Ce Moyen Age sensible et humain s'exprime à travers les textes retenus : Le dimanche de Bouvines, Le temps des cathédrales, Guillaume Le Maréchal, Les trois ordres ou l'imaginaire du féodalisme, Dames du XIIe siècle et sa leçon inaugurale au Collège de France qui sert de programme dans sa quête de « l'homme vivant qu'il fallait chercher sous la poussière des archives ».

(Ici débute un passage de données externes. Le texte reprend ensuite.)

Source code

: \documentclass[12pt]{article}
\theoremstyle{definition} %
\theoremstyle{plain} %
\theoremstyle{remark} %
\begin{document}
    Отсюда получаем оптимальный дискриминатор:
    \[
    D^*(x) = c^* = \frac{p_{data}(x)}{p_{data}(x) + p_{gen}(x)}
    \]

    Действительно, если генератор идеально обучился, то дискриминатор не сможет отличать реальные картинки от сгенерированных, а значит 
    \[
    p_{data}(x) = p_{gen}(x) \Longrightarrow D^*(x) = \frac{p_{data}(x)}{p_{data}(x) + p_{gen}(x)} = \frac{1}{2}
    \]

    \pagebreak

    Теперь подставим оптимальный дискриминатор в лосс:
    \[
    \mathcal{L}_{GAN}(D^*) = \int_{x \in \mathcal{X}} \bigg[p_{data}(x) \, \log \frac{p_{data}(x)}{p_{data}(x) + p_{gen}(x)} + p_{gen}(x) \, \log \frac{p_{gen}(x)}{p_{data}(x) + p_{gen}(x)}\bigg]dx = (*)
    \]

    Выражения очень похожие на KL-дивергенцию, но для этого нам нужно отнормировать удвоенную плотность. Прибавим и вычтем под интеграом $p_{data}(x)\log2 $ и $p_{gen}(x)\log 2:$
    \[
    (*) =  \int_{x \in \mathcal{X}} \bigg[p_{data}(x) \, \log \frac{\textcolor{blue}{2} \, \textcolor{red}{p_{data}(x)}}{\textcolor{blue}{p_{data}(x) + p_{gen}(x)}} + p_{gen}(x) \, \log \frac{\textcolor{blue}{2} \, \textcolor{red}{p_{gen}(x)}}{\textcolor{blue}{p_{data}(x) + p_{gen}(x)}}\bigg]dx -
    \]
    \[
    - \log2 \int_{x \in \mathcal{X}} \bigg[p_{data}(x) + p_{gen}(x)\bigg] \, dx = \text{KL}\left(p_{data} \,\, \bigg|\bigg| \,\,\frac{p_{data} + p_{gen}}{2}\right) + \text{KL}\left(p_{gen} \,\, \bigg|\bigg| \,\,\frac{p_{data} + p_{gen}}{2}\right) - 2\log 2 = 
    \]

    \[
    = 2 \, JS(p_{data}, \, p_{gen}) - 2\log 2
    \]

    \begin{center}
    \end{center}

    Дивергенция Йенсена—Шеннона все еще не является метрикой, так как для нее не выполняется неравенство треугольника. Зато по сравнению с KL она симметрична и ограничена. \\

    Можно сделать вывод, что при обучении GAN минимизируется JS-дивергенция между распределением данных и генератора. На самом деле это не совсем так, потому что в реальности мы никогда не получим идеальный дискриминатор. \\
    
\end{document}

Georges Duby prenait soin de ne pas gêner ses lecteurs par des notes interminables, considérant que les coulisses n'intéressaient que les professionnels et que ce qui comptait c'était la représentation du passé. Cette « Pléiade » intègre pourtant un appareil critique en fin de volume. « Pour la première fois, explique Felipe Brandi, qui a établi cette édition, ses lecteurs auront l'occasion de découvrir ici les références cachées de Georges Duby, les nombreuses lectures jamais explicitées et cette trame de citations qui font partie intégrante de la magie de ses écrits. » Une façon de rappeler que, selon la formule de Pierre Nora dans sa préface, « un historien n'est jamais seul », même s'il est en tête du peloton.

Georges Duby
Oeuvres - Édition établie par Felipe Brandi, préface Pierre Nora
Gallimard
Tirage: 10 000 ex.
Prix: 72,50 € (prix de lancement jusqu’au 31.3.2020 : 65 €) ; 2 080 p.